I have a tab delimited data set as such (some columns removed but not relevant here):
XYZ 12345671 18884 18912 222.00 222.00 Standard 2 CMD.1
ABC 12345672 18875 397.00 Standard 1 CMD.2
ABC 12345673 18889 18919 18950 146.66 146.66 146.68 Standard 3 CMD.2
XYZ 12345674 18840 18871 18901 193.00 193.00 192.00 Standard 3 CMD.1
Unfortunately in the data set there are two multi-value fields (with 1 or more sub-values) using the same delimiter as every other column. All of the 5 digit numbers starting with 18 are one field, then all of the decimal numbers are a second field. The number of sub-values will always match between these fields (that is, if the first has 2 values the second will have 2 values). The lonae number by itself between "Standard" and "CMD.X" is the number of sub-values in each of those fields. Basically, what I'm trying to create is:
XYZ 12345671 18884;18912 222.00;222.00 Standard 2 CMD.1
ABC 12345672 18875 397.00 Standard 1 CMD.2
ABC 12345673 18889;18919;18950 146.66;146.66;146.68 Standard 3 CMD.2
XYZ 12345674 18840;18871;18901 193.00;193.00;192.00 Standard 3 CMD.1
Due to the filesize, I am trying to use this with System.IO.File (as many as 100,000k records):
$File = [System.IO.File]::ReadAllText('in_file.txt')

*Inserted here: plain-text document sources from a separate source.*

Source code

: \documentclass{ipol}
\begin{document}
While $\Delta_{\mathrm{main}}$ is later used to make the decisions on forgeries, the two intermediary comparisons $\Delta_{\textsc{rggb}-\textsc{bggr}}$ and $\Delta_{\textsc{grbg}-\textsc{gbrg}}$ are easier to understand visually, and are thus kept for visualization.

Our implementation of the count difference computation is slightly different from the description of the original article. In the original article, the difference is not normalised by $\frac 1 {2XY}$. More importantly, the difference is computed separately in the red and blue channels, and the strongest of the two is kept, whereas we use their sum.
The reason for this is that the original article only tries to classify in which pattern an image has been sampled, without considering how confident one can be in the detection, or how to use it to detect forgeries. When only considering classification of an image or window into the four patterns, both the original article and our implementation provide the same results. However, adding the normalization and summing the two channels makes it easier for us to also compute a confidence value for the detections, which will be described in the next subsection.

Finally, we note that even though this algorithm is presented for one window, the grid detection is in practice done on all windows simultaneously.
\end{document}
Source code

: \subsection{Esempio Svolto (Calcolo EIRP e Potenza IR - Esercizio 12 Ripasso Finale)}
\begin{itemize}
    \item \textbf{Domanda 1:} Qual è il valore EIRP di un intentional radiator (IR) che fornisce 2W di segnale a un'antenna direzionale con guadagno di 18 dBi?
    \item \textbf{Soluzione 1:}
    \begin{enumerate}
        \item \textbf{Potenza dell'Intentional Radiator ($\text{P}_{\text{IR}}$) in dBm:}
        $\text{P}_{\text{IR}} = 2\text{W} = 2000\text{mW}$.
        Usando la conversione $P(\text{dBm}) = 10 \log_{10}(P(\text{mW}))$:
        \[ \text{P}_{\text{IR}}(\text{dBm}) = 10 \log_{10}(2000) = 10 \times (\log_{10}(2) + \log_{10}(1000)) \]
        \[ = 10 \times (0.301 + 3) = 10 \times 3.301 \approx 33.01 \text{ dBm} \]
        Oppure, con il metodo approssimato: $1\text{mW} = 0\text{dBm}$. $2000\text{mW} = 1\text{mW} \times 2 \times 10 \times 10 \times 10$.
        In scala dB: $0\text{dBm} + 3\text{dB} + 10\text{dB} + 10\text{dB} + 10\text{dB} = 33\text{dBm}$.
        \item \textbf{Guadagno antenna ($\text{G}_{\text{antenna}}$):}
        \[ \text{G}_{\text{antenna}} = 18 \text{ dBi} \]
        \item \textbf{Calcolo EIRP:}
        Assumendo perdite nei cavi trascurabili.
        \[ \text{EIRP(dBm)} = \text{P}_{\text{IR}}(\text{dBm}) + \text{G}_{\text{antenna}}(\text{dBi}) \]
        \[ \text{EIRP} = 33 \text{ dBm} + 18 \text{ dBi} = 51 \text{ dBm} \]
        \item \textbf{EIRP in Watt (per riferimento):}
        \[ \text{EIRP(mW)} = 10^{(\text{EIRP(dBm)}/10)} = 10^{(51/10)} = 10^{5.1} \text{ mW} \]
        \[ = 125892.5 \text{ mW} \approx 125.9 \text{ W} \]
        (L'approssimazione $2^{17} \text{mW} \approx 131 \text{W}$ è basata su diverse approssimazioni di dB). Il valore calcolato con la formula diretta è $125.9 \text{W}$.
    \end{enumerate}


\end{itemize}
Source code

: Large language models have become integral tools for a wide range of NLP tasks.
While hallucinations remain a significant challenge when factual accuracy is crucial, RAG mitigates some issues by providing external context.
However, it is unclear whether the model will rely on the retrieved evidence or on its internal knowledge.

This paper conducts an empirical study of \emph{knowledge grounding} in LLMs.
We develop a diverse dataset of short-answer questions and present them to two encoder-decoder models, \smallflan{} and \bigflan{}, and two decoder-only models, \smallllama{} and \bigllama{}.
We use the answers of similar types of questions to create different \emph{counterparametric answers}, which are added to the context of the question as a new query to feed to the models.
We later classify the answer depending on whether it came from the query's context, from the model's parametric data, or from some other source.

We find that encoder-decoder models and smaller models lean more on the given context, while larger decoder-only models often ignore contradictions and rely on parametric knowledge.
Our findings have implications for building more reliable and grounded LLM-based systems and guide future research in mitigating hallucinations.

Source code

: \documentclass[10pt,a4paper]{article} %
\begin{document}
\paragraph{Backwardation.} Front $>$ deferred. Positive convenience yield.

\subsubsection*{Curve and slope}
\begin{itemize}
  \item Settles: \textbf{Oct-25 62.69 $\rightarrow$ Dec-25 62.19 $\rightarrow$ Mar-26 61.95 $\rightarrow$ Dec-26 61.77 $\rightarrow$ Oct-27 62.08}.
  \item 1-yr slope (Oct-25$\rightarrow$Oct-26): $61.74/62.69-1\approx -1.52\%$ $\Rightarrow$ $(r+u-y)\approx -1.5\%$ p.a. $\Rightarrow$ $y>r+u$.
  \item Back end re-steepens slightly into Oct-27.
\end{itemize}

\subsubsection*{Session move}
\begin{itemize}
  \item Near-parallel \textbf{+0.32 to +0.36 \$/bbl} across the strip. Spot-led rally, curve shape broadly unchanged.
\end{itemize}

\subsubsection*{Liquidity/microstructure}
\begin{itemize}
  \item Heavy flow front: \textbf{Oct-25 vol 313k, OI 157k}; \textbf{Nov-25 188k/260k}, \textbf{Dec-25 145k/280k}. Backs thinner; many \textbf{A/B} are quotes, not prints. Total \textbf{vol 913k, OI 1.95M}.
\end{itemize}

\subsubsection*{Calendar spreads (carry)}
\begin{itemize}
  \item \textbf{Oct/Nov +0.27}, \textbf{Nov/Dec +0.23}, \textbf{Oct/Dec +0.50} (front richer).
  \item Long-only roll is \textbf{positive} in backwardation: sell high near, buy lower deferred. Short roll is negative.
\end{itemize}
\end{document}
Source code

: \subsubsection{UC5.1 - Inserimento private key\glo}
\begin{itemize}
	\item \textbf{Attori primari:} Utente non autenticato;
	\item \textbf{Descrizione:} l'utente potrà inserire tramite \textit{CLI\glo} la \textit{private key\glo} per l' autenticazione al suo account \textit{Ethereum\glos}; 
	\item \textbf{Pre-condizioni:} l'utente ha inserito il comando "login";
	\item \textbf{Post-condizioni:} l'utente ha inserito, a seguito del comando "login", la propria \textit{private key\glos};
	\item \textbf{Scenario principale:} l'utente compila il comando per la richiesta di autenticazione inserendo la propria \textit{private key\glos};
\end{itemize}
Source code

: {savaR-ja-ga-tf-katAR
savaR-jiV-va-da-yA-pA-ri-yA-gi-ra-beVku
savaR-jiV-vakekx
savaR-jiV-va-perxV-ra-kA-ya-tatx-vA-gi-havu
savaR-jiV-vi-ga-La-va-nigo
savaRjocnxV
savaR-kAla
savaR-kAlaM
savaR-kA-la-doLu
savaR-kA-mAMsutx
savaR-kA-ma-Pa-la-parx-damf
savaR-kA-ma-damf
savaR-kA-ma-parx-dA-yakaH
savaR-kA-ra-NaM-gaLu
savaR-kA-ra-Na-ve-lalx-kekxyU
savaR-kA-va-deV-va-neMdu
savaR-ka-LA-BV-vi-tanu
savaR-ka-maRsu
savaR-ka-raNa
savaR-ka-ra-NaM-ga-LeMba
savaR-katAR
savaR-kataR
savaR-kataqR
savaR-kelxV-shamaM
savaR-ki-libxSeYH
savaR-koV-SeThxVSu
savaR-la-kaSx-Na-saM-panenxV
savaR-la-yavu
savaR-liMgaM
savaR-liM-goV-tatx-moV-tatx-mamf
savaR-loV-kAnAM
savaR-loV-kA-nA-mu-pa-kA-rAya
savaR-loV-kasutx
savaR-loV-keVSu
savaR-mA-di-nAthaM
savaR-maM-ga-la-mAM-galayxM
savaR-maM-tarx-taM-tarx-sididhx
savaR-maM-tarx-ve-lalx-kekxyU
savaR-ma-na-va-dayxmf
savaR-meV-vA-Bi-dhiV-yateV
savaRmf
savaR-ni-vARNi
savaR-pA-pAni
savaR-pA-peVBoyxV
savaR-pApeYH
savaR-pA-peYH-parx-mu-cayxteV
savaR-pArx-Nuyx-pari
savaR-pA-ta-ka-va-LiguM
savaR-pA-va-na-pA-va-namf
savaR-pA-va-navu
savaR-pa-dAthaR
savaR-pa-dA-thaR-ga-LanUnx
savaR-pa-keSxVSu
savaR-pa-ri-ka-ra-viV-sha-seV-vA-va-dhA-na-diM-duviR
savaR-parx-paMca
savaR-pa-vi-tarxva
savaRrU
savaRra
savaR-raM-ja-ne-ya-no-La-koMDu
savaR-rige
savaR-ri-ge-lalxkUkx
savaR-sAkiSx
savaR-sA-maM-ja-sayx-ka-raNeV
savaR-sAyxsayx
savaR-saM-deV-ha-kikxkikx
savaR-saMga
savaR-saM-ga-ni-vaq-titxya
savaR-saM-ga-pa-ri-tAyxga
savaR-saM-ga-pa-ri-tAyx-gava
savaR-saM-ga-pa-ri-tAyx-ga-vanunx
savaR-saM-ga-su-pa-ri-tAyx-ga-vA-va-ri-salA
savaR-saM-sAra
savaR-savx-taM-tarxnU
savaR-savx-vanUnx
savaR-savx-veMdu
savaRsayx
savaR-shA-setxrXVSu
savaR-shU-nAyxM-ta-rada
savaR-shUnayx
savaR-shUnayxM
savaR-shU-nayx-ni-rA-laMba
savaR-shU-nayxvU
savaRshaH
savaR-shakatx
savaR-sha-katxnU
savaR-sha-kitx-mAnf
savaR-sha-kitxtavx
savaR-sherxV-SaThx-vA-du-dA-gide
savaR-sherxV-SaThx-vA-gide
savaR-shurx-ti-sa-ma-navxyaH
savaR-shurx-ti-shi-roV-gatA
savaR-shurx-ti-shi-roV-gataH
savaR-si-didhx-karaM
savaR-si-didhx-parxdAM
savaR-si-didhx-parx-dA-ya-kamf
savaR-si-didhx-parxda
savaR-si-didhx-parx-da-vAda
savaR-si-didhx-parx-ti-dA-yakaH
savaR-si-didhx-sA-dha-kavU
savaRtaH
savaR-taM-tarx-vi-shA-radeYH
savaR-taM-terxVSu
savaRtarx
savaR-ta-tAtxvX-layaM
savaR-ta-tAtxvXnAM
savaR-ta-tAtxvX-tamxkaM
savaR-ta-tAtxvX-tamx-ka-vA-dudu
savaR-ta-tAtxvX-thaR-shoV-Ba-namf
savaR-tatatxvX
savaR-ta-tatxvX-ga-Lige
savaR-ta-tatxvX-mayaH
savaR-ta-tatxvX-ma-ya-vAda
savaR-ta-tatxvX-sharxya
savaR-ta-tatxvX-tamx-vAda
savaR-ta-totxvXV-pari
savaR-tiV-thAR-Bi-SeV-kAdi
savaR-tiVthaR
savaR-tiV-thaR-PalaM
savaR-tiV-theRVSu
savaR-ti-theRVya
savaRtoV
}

ForEach($RecordSet In $File){
$RecordSet = $RecordSet -CReplace '(?m)(/d/d/d/d/d)`t(/d/d/d/d/d)','(/d/d/d/d/d);(/d/d/d/d/d)'
$RecordSet = $RecordSet -CReplace '(?m)([0-9]*\.[0-9]+|[0-9]+)`t([0-9]*\.[0-9]+|[0-9]+)','([0-9]*\.[0-9]+|[0-9]+);([0-9]*\.[0-9]+|[0-9]+)'
Add-Content ('out_file.txt") $RecordSet
}
Yes, I realize the in_file.txt is a stupid format -- it's not changeable unfortunately.